1. Field of the Invention
This invention relates to carburetor mechanisms and more particularly to a fail-safe mixture control device for an updraft carburetor used on a normally aspirated aircraft engine.
2. Background of the Invention
Small aircraft which have normally aspirated engines are usually equipped with an updraft carburetor which, among other things, is provided with a mixture control valve. The mixture control valve is in the form of a rotary gate valve located within the fuel reservoir bowl of the carburetor and has a shaft extending externally of the carburetor body. A lever is attached to the extending end of the valve shaft and is movable through an arc of somewhat less than 90.degree. from the full lean to full rich positions. One end of a control cable is attached to the valve lever with the opposite end having a suitable knob thereon, with the knob being suitably mounted in the cockpit area of the aircraft.
The valve shaft and attached lever are oriented on the carburetor body in a way which would cause the gate valve to rotate to a full lean mixture setting, due to gravitational forces and engine vibrations, were it not for the control cable. Thus, in the event of control cable failure, the carburetor will automatically and ultimately move to a full lean fuel-air mixture setting.
As is well known, flying, landing and general aircraft operation at low density altitudes requires a relatively lean fuel-air mixture ratio. Low density altitudes, which are determined by altitude, temperature and barometric pressure, normally occur at altitudes of approximately 5,000 ft., or more, indicated mean sea level. Even so, control cable failure, as described above, will present a safety hazard in low density altitude flying as well as in high density altitude flying (usually below 5,000 ft.
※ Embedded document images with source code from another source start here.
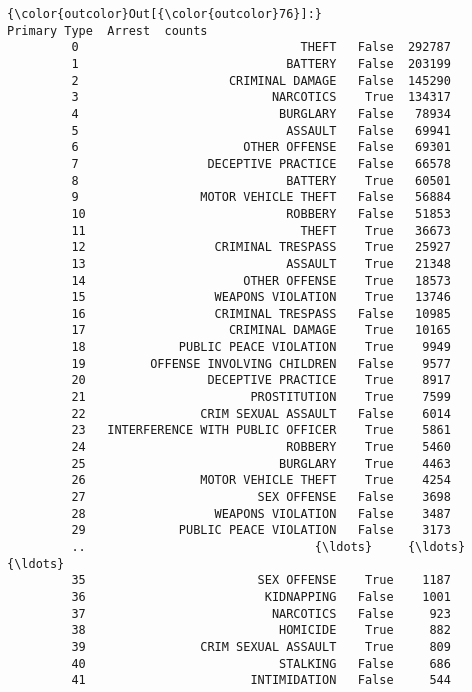 \documentclass[11pt]{article}
\begin{document}
\begin{Verbatim}[commandchars=\\\{\}]
{\color{outcolor}Out[{\color{outcolor}76}]:}                          Primary Type  Arrest  counts
         0                               THEFT   False  292787
         1                             BATTERY   False  203199
         2                     CRIMINAL DAMAGE   False  145290
         3                           NARCOTICS    True  134317
         4                            BURGLARY   False   78934
         5                             ASSAULT   False   69941
         6                       OTHER OFFENSE   False   69301
         7                  DECEPTIVE PRACTICE   False   66578
         8                             BATTERY    True   60501
         9                 MOTOR VEHICLE THEFT   False   56884
         10                            ROBBERY   False   51853
         11                              THEFT    True   36673
         12                  CRIMINAL TRESPASS    True   25927
         13                            ASSAULT    True   21348
         14                      OTHER OFFENSE    True   18573
         15                  WEAPONS VIOLATION    True   13746
         16                  CRIMINAL TRESPASS   False   10985
         17                    CRIMINAL DAMAGE    True   10165
         18             PUBLIC PEACE VIOLATION    True    9949
         19         OFFENSE INVOLVING CHILDREN   False    9577
         20                 DECEPTIVE PRACTICE    True    8917
         21                       PROSTITUTION    True    7599
         22                CRIM SEXUAL ASSAULT   False    6014
         23   INTERFERENCE WITH PUBLIC OFFICER    True    5861
         24                            ROBBERY    True    5460
         25                           BURGLARY    True    4463
         26                MOTOR VEHICLE THEFT    True    4254
         27                        SEX OFFENSE   False    3698
         28                  WEAPONS VIOLATION   False    3487
         29             PUBLIC PEACE VIOLATION   False    3173
         ..                                {\ldots}     {\ldots}     {\ldots}
         35                        SEX OFFENSE    True    1187
         36                         KIDNAPPING   False    1001
         37                          NARCOTICS   False     923
         38                           HOMICIDE    True     882
         39                CRIM SEXUAL ASSAULT    True     809
         40                           STALKING   False     686
         41                       INTIMIDATION   False     544

\end{Verbatim}
\end{document}
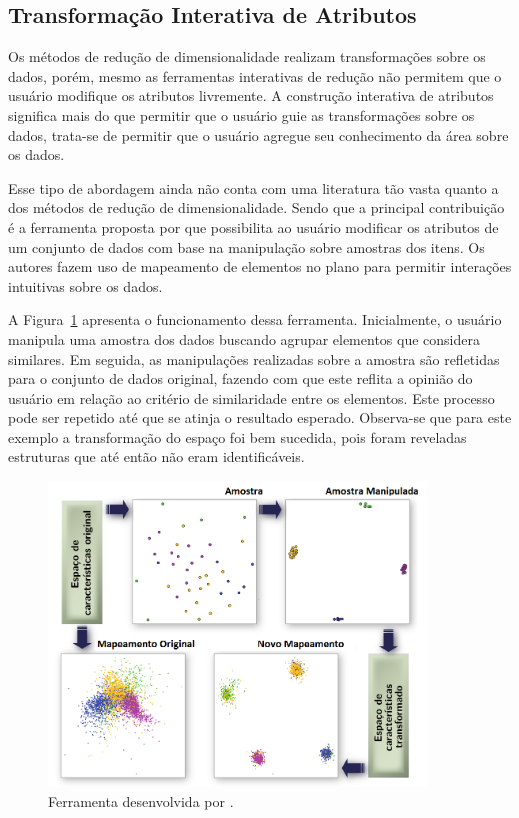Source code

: \subsection{Transformação Interativa de
Atributos}\label{sec:tr}

Os métodos de redução de dimensionalidade realizam
transformações sobre os dados, porém, mesmo as ferramentas
interativas de redução não permitem que o usuário modifique
os atributos livremente. A construção interativa de
atributos significa mais do que permitir que o usuário guie
as transformações sobre os dados, trata-se de permitir que o
usuário agregue seu conhecimento da área sobre os dados. 

Esse tipo de abordagem ainda não conta com uma literatura
tão vasta quanto a dos métodos de redução de
dimensionalidade.  Sendo que a principal contribuição é a
ferramenta proposta por \citet{Gladys2013} que possibilita ao
usuário modificar os atributos de um conjunto de dados com
base na manipulação sobre amostras dos itens. Os autores
fazem uso de mapeamento de elementos no plano para permitir
interações intuitivas sobre os dados. 

A Figura~\ref{fig:ud} apresenta  o funcionamento dessa
ferramenta. Inicialmente, o usuário manipula uma amostra dos
dados buscando  agrupar elementos que considera similares.
Em seguida, as manipulações realizadas sobre a amostra são
refletidas para o conjunto de dados original, fazendo com
que este reflita a opinião do usuário em relação ao critério
de similaridade entre os elementos. Este processo pode ser
repetido até que se atinja o resultado esperado. Observa-se
que para este exemplo a transformação do espaço foi bem
sucedida, pois foram reveladas estruturas que até então não
eram identificáveis.

\begin{figure}[h!]
    \centering
    \includegraphics[width=10cm]{images/ud.png}
    \caption{Ferramenta desenvolvida por \cite{Gladys2013}.}
    \label{fig:ud}
\end{figure}

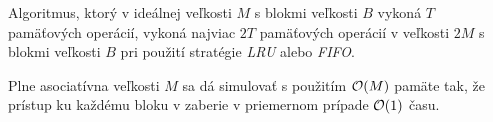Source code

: \begin{lema}
Algoritmus, ktorý v ideálnej \cache veľkosti $M$ s blokmi veľkosti $B$ vykoná $T$ pamäťových operácií, vykoná najviac $2T$ pamäťových operácií v \cache veľkosti $2M$ s blokmi veľkosti $B$ pri použití stratégie \emph{LRU} alebo \emph{FIFO}. \citep[Lemma 12]{frigo1999cache}
\end{lema}

\begin{lema}
Plne asociatívna \cache veľkosti $M$ sa dá simulovať s použitím $\mathcal{O}(M)$ pamäte tak, že prístup ku každému bloku v \cache zaberie v priemernom prípade $\mathcal{O}(1)$ času. \citep[Lemma 16]{frigo1999cache}
\end{lema}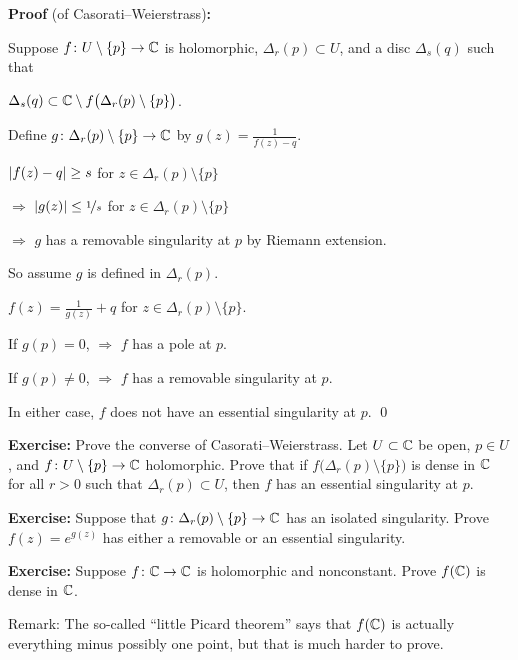 \documentclass[10pt,aspectratio=169]{beamer}
\begin{document}
\begin{frame}

\textbf{Proof} (of Casorati--Weierstrass)\textbf{:}

Suppose $f \colon U \setminus \{ p \} \to {\mathbb{C}}$ is holomorphic,
$\Delta_r(p) \subset U$, and a disc $\Delta_s(q)$ such that

\medskip

$\Delta_s(q) \subset {\mathbb{C}} \setminus f\bigl(\Delta_r(p) \setminus \{ p \} \bigr)$.

\medskip
\pause

Define $g \colon \Delta_r(p) \setminus \{p\} \to {\mathbb{C}}$ \quad
by \quad $\displaystyle
g(z) = \frac{1}{f(z) - q}$.

\medskip
\pause

$\lvert {f(z)-q} \rvert \geq s$ for $z \in \Delta_r(p) \setminus \{p\}$

\medskip
\pause

$\Rightarrow$
$\lvert {g(z)} \rvert \leq \nicefrac{1}{s}$ for $z \in \Delta_r(p) \setminus \{p\}$

\medskip
\pause
$\Rightarrow$
$g$ has a removable singularity at $p$ by Riemann extension.

\medskip
\pause

So assume $g$ is defined in $\Delta_r(p)$.

\medskip
\pause

$\displaystyle
f(z) = \frac{1}{g(z)} + q
$
\quad
for $z \in \Delta_r(p) \setminus \{ p \}$.

\medskip
\pause

If $g(p)=0$, $\Rightarrow$ $f$ has a pole at $p$.

\medskip
\pause

If $g(p) \not= 0$, $\Rightarrow$ $f$ has a removable singularity at $p$.

\medskip
\pause

In either case, $f$ does not have an essential singularity at $p$.
\qed

\end{frame}

\begin{frame}
\textbf{Exercise:}
Prove the converse of Casorati--Weierstrass.
Let $U \subset {\mathbb{C}}$ be open, $p \in U$, and
$f \colon U \setminus \{ p \} \to {\mathbb{C}}$
holomorphic.
Prove that if $f\bigl(\Delta_r(p) \setminus \{ p \} \bigr)$ is dense in ${\mathbb{C}}$
for all $r > 0$ such that $\Delta_r(p) \subset U$,
then $f$ has an essential singularity at $p$.

\medskip
\pause

\textbf{Exercise:}
Suppose that $g \colon \Delta_r(p) \setminus \{ p \} \to {\mathbb{C}}$
has an isolated singularity.  Prove $f(z) = e^{g(z)}$
has either a removable or an essential singularity.

\medskip
\pause

\textbf{Exercise:}
Suppose $f \colon {\mathbb{C}} \to {\mathbb{C}}$ is holomorphic and nonconstant.
Prove $f({\mathbb{C}})$ is dense in ${\mathbb{C}}$.
\pause

Remark: The so-called ``little Picard theorem'' says that $f({\mathbb{C}})$
is actually everything minus possibly one point,
but that is much harder to prove.
\end{frame}
\end{document}
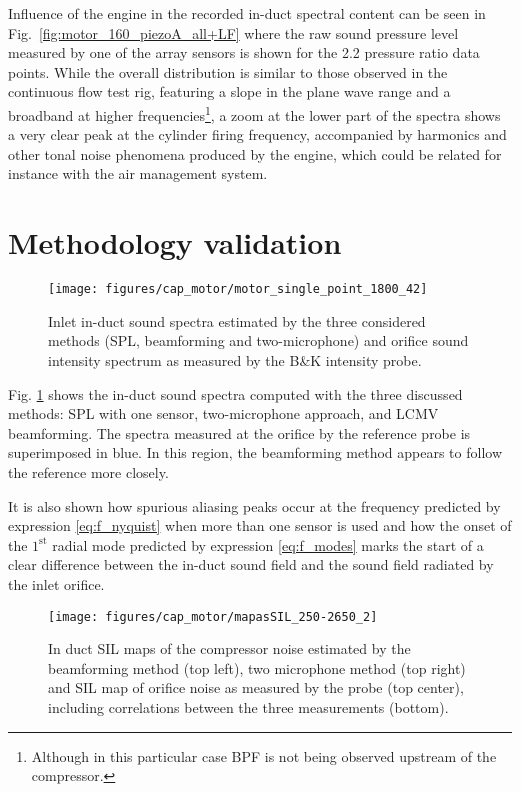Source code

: Influence of the engine in the recorded in-duct spectral content can be seen in Fig.~\ref{fig:motor_160_piezoA_all+LF} where the raw sound pressure level measured by one of the array sensors is shown for the 2.2 pressure ratio data points. While the overall distribution is similar to those observed in the continuous flow test rig, featuring a slope in the plane wave range and a broadband at higher frequencies\footnote{Although in this particular case BPF is not being observed upstream of the compressor.}, a zoom at the lower part of the spectra shows a very clear peak at the cylinder firing frequency, accompanied by harmonics and other tonal noise phenomena produced by the engine, which could be related for instance with the air management system.

\section{Methodology validation}
\label{sub:in_duct_noise_measurements}

\begin{figure}[b!]
\centering
\texttt{[image: figures/cap\_motor/motor\_single\_point\_1800\_42]}
\caption{Inlet in-duct sound spectra estimated by the three considered methods (SPL, beamforming and two-microphone) and orifice sound intensity spectrum as measured by the B\&K intensity probe.}
\label{fig:espectros}
\end{figure}

Fig. \ref{fig:espectros} shows the in-duct sound spectra computed with the three discussed methods: SPL with one sensor, two-microphone approach, and LCMV beamforming. The spectra measured at the orifice by the reference probe is superimposed in blue. In this region, the beamforming method appears to follow the reference more closely.

It is also shown how spurious aliasing peaks occur at the frequency predicted by expression \ref{eq:f_nyquist} when more than one sensor is used and how the onset of the ${1}^\text{st}$ radial mode predicted by expression \ref{eq:f_modes} marks the start of a clear difference between the in-duct sound field and the sound field radiated by the inlet orifice.

\begin{figure*}[b!]
\hspace{-0.06\textwidth}
\texttt{[image: figures/cap\_motor/mapasSIL\_250-2650\_2]}
\caption{In duct SIL maps of the compressor noise estimated by the beamforming method (top left), two microphone method (top right) and SIL map of orifice noise as measured by the probe (top center), including correlations between the three measurements (bottom).}
\label{fig:mapasSIL_250-2650}
\end{figure*}

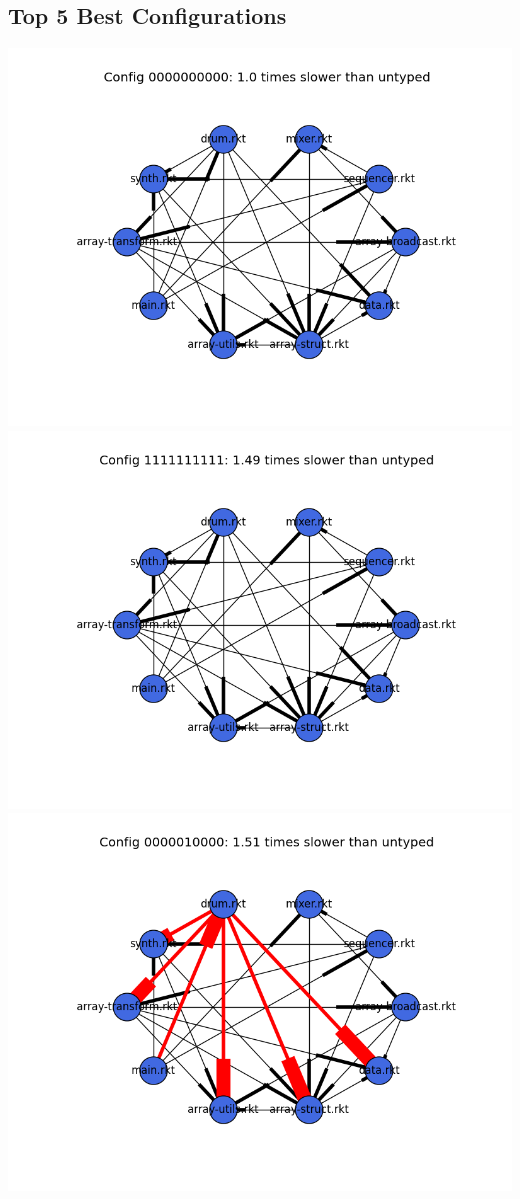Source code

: \documentclass{article}
\begin{document}
\begin{itemize}
\subsection{Top 5 Best Configurations}
\includegraphics[width=\textwidth]{funkytown-module-graph-0000000000.png}
\includegraphics[width=\textwidth]{funkytown-module-graph-1111111111.png}
\includegraphics[width=\textwidth]{funkytown-module-graph-0000010000.png}

\end{itemize}
\end{document}
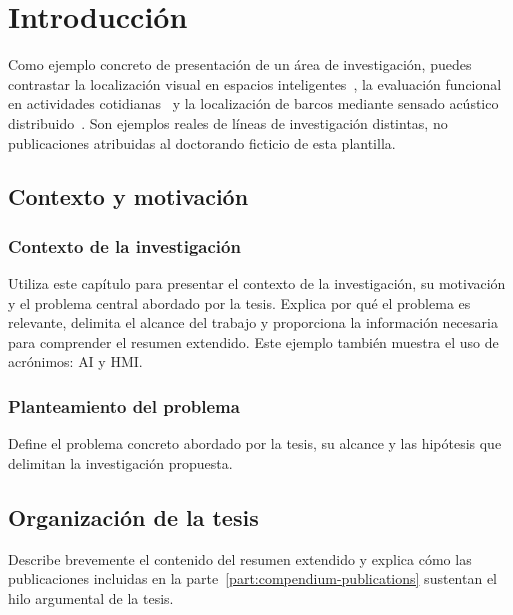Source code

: %

\chapter{Introducción}
\label{cha:compendium-introduction}

Como ejemplo concreto de presentación de un área de investigación, puedes contrastar la localización visual en espacios inteligentes~\cite{Sanabria2026Landmark}, la evaluación funcional en actividades cotidianas~\cite{nieva2024proposal} y la localización de barcos mediante sensado acústico distribuido~\cite{ramirez2026jstars}. Son ejemplos reales de líneas de investigación distintas, no publicaciones atribuidas al doctorando ficticio de esta plantilla.

\section{Contexto y motivación}
\subsection{Contexto de la investigación}

Utiliza este capítulo para presentar el contexto de la investigación, su motivación y el problema central abordado por la tesis. Explica por qué el problema es relevante, delimita el alcance del trabajo y proporciona la información necesaria para comprender el resumen extendido. Este ejemplo también muestra el uso de acrónimos: \gls{AI} y \gls{HMI}.

\subsection{Planteamiento del problema}

Define el problema concreto abordado por la tesis, su alcance y las hipótesis que delimitan la investigación propuesta.

\section{Organización de la tesis}

Describe brevemente el contenido del resumen extendido y explica cómo las publicaciones incluidas en la parte~\ref{part:compendium-publications} sustentan el hilo argumental de la tesis.

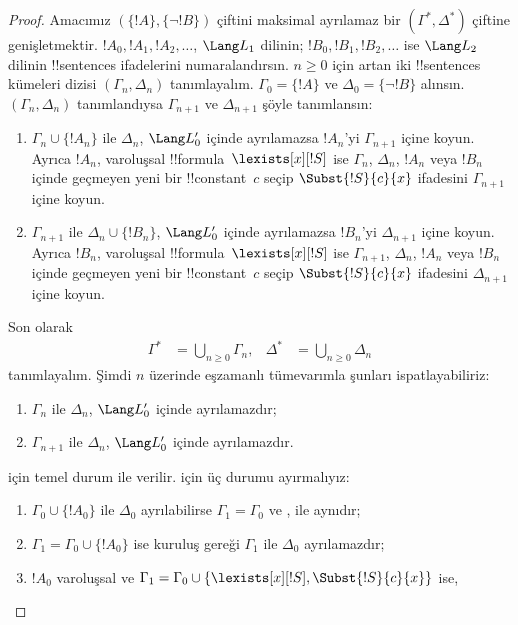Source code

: \begin{proof}
Amacımız $(\{!A\},\{\lnot !B\})$ çiftini maksimal ayrılamaz bir
$(\Gamma^*,\Delta^*)$ çiftine genişletmektir. $!A_0,!A_1,!A_2,\dots$,
$\Lang L_1$ dilinin; $!B_0,!B_1,!B_2,\dots$ ise $\Lang L_2$ dilinin
!!{sentence}s ifadelerini numaralandırsın. $n\geq0$ için artan iki
!!{sentence}s kümeleri dizisi $(\Gamma_n,\Delta_n)$ tanımlayalım.
$\Gamma_0=\{!A\}$ ve $\Delta_0=\{\lnot !B\}$ alınsın.
$(\Gamma_n,\Delta_n)$ tanımlandıysa $\Gamma_{n+1}$ ve
$\Delta_{n+1}$ şöyle tanımlansın:
\begin{enumerate}
\item $\Gamma_n\cup\{!A_n\}$ ile $\Delta_n$, $\Lang L'_0$ içinde
  ayrılamazsa $!A_n$'yi $\Gamma_{n+1}$ içine koyun. Ayrıca $!A_n$,
  varoluşsal !!{formula}~$\lexists[x][!S]$ ise $\Gamma_n$,
  $\Delta_n$, $!A_n$ veya $!B_n$ içinde geçmeyen yeni bir
  !!{constant}~$c$ seçip $\Subst{!S}{c}{x}$ ifadesini
  $\Gamma_{n+1}$ içine koyun.
\item $\Gamma_{n+1}$ ile $\Delta_n\cup\{!B_n\}$, $\Lang L'_0$
  içinde ayrılamazsa $!B_n$'yi $\Delta_{n+1}$ içine koyun. Ayrıca
  $!B_n$, varoluşsal !!{formula}~$\lexists[x][!S]$ ise
  $\Gamma_{n+1}$, $\Delta_n$, $!A_n$ veya $!B_n$ içinde geçmeyen yeni
  bir !!{constant}~$c$ seçip $\Subst{!S}{c}{x}$ ifadesini
  $\Delta_{n+1}$ içine koyun.
\end{enumerate}
Son olarak
\begin{align*}
  \Gamma^* & = \bigcup_{n\ge 0} \Gamma_n, &
  \Delta^* & = \bigcup_{n\ge 0} \Delta_n
\end{align*}
tanımlayalım. Şimdi $n$ üzerinde eşzamanlı tümevarımla şunları
ispatlayabiliriz:
\begin{enumerate}
\item{} $\Gamma_n$ ile $\Delta_n$, $\Lang L'_0$ içinde
  ayrılamazdır;
\item{} $\Gamma_{n+1}$ ile $\Delta_n$, $\Lang L'_0$
  içinde ayrılamazdır.
\end{enumerate}
 için temel durum  ile verilir.
 için üç durumu ayırmalıyız:
\begin{enumerate}
\item $\Gamma_0\cup\{!A_0\}$ ile $\Delta_0$ ayrılabilirse
  $\Gamma_1=\Gamma_0$ ve ,  ile aynıdır;
\item $\Gamma_1=\Gamma_0\cup\{!A_0\}$ ise kuruluş gereği
  $\Gamma_1$ ile $\Delta_0$ ayrılamazdır;
\item $!A_0$ varoluşsal ve
  $\Gamma_1=\Gamma_0\cup\{\lexists[x][!S],\Subst{!S}{c}{x}\}$ ise,

\end{enumerate}
\end{proof}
M.S.L.) in that when the mixture control valve is in the full lean mixture setting, the aircraft engine will be starved for fuel and engine failure will result.
It will now be seen that the above described prior art mixture control system presents a safety hazard in all flying situations.
If the prior art mixture control mechanism were configured in a way so that cable failure caused the gate valve to move to a full rich fuel-air mixture ratio setting, the problem would not be as critical in that some loss in power and performance would be experienced at high altitudes but a high altitude landing could be made, and no power and performance loss would be experienced in low altitude flying.
To the best of my knowledge, no method or device has been devised or suggested which would cause the mixture control valve of an updraft carburetor on a normally aspirated aircraft engine to move toward the full rich fuel-air mixture position in the event of control cable failure.
Therefore, a need exists for a fail-safe carburetor mixture control mechanism which eliminates, or at least substantially reduces, the safety hazard of the prior art.